§ **The task**:
Would you please transcribe, exactly as written, the lines of the entries below starting at the one that holds "one short sentence." and ending at the one that holds "Ultracam raw data", both included?

§ **Stored data**:

──────

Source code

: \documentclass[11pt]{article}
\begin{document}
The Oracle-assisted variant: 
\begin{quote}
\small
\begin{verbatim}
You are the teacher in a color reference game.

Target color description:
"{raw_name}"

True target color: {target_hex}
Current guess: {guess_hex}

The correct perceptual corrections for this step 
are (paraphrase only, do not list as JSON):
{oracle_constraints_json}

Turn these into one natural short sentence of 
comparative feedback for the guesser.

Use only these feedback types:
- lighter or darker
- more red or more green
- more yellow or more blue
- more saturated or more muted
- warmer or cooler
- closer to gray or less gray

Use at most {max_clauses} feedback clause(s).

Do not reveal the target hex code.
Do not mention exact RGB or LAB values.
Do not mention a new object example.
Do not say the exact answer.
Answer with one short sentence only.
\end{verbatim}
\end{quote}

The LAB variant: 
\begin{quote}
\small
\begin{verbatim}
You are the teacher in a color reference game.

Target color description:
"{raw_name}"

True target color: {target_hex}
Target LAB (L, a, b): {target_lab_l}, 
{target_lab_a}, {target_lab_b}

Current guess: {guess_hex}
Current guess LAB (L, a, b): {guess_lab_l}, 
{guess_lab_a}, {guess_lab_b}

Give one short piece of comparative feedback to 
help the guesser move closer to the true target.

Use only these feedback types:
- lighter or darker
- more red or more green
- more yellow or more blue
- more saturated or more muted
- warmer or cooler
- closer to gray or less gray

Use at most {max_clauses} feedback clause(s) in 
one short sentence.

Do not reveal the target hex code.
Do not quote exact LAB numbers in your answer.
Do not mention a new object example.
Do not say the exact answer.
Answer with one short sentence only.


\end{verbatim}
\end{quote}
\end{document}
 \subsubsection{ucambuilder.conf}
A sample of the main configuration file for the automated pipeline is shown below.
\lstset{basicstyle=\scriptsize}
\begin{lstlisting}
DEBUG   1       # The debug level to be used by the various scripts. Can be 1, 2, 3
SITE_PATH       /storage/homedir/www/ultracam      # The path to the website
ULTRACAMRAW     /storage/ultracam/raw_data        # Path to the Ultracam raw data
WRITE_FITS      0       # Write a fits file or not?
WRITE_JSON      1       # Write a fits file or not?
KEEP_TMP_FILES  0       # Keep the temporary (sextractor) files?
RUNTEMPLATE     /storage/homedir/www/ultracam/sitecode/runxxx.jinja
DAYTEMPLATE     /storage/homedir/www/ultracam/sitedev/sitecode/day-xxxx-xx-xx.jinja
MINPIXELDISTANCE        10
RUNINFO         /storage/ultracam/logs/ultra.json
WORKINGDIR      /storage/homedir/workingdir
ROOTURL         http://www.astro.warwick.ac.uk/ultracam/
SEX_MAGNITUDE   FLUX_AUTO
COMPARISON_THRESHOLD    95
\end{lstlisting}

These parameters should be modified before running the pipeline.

──────

§ **Exercise output**:
one short sentence.

Do not reveal the target hex code.
Do not quote exact LAB numbers in your answer.
Do not mention a new object example.
Do not say the exact answer.
Answer with one short sentence only.


\end{verbatim}
\end{quote}
\end{document}
 \subsubsection{ucambuilder.conf}
A sample of the main configuration file for the automated pipeline is shown below.
\lstset{basicstyle=\scriptsize}
\begin{lstlisting}
DEBUG   1       # The debug level to be used by the various scripts. Can be 1, 2, 3
SITE_PATH       /storage/homedir/www/ultracam      # The path to the website
ULTRACAMRAW     /storage/ultracam/raw_data        # Path to the Ultracam raw data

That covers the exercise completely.